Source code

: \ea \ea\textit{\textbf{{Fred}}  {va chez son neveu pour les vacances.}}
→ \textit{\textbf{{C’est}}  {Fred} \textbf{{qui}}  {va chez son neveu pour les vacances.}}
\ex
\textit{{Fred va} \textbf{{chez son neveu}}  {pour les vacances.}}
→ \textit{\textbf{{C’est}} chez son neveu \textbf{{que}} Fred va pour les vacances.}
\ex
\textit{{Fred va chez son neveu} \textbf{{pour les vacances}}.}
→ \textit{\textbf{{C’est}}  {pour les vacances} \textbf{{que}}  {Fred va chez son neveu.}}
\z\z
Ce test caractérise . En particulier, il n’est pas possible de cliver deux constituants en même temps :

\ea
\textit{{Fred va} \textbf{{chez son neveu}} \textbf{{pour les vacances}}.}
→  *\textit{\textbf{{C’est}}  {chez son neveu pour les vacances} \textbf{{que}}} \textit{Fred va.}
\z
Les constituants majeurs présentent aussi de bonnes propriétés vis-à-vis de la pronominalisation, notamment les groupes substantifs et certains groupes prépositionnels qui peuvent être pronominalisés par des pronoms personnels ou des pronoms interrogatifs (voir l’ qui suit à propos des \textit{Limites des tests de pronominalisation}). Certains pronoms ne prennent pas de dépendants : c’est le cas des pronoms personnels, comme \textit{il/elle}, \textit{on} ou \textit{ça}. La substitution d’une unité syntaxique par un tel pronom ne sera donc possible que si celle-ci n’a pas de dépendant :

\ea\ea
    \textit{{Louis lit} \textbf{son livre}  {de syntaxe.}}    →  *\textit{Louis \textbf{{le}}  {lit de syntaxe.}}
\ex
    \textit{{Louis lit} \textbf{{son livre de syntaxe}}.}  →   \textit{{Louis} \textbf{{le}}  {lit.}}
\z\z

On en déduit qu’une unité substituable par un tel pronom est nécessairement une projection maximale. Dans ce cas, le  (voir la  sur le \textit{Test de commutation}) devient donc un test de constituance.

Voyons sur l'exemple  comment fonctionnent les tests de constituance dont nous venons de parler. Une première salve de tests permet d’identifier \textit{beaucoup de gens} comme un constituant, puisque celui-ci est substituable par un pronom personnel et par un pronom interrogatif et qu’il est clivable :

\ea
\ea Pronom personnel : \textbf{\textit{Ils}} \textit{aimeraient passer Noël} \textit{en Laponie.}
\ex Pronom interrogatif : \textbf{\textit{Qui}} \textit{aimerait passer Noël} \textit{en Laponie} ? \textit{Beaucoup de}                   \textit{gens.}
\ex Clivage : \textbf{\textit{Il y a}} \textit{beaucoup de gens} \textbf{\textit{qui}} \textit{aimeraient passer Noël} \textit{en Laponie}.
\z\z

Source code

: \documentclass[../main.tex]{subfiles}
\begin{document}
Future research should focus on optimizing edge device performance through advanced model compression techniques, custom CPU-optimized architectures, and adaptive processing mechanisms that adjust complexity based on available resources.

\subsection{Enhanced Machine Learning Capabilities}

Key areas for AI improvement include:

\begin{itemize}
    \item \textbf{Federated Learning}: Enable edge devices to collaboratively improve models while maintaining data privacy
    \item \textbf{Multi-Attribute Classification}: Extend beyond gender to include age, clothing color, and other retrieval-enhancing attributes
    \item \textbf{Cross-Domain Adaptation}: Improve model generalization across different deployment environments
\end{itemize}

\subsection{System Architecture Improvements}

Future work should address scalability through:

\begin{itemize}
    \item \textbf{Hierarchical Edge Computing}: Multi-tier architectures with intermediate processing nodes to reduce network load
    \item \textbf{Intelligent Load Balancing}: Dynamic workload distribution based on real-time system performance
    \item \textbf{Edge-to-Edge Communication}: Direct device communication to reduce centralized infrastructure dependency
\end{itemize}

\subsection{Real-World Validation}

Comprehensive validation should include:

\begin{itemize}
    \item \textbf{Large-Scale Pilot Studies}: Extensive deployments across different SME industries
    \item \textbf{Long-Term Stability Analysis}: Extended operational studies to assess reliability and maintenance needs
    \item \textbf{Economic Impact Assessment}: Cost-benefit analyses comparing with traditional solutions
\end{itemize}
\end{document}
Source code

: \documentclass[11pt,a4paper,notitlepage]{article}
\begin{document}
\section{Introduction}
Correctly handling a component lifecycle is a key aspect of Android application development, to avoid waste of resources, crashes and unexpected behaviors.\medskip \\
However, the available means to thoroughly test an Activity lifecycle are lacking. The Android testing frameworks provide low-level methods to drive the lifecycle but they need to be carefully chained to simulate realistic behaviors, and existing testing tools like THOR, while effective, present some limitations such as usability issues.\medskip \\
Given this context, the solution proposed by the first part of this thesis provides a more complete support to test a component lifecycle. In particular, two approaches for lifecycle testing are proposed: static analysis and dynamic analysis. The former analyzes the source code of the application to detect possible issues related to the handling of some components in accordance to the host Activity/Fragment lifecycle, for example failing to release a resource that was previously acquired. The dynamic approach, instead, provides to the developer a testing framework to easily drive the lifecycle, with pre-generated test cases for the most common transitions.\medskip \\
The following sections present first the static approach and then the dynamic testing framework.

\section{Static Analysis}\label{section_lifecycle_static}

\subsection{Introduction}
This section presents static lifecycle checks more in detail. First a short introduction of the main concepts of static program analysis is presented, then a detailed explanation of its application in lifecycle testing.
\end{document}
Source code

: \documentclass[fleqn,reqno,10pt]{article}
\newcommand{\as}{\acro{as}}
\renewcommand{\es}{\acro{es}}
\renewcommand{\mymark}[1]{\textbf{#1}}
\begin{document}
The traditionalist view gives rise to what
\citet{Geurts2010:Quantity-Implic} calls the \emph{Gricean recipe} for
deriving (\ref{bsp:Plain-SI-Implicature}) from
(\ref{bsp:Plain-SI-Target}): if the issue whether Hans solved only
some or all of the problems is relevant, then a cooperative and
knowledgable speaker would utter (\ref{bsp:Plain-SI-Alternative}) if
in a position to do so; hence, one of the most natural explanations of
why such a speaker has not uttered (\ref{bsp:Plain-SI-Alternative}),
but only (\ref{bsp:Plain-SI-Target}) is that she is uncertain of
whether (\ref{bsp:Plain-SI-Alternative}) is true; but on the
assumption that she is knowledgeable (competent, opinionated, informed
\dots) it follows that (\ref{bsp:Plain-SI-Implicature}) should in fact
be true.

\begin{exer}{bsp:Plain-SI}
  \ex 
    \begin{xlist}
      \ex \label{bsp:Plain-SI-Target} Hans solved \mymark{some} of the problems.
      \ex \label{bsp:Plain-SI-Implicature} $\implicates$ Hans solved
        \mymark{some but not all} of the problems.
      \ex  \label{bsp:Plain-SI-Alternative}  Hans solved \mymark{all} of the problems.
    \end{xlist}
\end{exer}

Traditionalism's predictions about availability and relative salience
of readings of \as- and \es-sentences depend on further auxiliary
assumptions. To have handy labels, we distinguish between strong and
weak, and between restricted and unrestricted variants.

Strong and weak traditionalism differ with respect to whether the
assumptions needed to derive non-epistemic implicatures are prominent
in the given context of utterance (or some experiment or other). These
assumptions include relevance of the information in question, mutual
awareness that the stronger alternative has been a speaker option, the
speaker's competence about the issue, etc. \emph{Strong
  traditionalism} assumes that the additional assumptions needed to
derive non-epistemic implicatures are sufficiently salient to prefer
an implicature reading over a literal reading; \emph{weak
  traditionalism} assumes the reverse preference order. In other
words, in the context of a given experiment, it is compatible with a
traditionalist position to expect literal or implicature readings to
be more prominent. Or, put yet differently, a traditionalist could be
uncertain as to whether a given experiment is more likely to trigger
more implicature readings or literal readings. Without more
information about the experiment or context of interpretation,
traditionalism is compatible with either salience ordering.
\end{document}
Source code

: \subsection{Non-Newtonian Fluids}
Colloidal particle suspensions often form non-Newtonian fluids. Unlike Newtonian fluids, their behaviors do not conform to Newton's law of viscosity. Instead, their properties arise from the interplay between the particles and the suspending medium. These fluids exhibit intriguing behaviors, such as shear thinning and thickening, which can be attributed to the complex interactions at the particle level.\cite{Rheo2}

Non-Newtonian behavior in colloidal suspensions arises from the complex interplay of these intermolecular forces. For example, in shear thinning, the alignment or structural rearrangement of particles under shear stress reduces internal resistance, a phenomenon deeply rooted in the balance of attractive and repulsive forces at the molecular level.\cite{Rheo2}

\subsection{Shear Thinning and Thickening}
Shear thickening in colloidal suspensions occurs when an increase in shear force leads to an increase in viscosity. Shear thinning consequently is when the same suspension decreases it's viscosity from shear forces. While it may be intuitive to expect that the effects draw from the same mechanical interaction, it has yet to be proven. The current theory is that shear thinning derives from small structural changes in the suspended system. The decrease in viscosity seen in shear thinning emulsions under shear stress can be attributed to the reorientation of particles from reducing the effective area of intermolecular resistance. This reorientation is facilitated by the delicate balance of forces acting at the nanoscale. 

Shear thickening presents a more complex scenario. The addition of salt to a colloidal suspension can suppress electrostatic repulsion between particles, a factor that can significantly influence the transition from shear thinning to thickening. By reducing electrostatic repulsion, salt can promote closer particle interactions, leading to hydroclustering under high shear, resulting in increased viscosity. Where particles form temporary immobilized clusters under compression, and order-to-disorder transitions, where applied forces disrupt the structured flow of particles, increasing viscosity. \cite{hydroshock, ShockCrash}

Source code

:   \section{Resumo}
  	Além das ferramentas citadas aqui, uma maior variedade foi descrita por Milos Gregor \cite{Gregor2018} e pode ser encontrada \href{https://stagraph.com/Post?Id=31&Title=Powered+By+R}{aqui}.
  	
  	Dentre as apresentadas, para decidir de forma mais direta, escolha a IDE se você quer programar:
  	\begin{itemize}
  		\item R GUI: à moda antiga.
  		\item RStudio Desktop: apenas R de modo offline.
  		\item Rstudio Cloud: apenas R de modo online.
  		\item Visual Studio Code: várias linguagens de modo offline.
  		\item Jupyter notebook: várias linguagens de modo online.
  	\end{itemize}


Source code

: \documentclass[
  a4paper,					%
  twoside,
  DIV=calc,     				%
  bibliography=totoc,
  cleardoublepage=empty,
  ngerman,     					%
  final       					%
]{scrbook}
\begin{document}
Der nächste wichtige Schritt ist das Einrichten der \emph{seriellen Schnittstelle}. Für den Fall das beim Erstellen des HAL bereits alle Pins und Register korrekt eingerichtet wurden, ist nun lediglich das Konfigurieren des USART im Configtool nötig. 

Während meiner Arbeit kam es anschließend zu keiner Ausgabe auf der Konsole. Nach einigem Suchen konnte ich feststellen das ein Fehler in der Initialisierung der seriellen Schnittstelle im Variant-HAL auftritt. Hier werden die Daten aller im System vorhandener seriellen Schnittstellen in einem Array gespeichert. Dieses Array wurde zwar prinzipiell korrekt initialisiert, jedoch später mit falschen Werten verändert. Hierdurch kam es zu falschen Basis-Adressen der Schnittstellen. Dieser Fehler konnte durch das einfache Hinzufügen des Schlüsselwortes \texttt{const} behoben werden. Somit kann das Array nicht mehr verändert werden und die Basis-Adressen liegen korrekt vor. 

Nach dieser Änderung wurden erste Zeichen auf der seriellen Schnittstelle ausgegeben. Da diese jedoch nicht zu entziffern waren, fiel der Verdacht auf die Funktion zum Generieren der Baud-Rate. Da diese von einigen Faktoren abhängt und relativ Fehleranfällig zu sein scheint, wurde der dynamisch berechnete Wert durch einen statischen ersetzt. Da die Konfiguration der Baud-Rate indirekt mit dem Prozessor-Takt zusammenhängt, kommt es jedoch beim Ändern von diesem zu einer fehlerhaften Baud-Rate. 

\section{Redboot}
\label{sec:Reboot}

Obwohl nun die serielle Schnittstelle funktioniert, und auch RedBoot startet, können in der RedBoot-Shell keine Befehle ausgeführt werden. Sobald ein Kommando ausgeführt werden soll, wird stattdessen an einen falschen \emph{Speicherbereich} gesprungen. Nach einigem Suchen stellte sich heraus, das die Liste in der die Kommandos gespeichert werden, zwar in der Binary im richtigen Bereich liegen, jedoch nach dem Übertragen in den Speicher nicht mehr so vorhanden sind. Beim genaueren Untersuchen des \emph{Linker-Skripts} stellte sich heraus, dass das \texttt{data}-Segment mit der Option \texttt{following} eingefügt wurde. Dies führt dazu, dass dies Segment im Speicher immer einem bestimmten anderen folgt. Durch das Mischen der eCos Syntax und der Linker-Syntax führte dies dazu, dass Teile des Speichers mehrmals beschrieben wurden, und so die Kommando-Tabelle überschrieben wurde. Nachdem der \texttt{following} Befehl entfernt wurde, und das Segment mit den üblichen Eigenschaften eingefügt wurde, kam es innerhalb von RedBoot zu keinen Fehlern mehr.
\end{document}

→ **HOW TO COMPLETE THIS TASK**:
Return every line of the listing that has the word "voir" in it.

→ **OUTPUT BELOW**:
Les constituants majeurs présentent aussi de bonnes propriétés vis-à-vis de la pronominalisation, notamment les groupes substantifs et certains groupes prépositionnels qui peuvent être pronominalisés par des pronoms personnels ou des pronoms interrogatifs (voir l’ qui suit à propos des \textit{Limites des tests de pronominalisation}). Certains pronoms ne prennent pas de dépendants : c’est le cas des pronoms personnels, comme \textit{il/elle}, \textit{on} ou \textit{ça}. La substitution d’une unité syntaxique par un tel pronom ne sera donc possible que si celle-ci n’a pas de dépendant :
On en déduit qu’une unité substituable par un tel pronom est nécessairement une projection maximale. Dans ce cas, le  (voir la  sur le \textit{Test de commutation}) devient donc un test de constituance.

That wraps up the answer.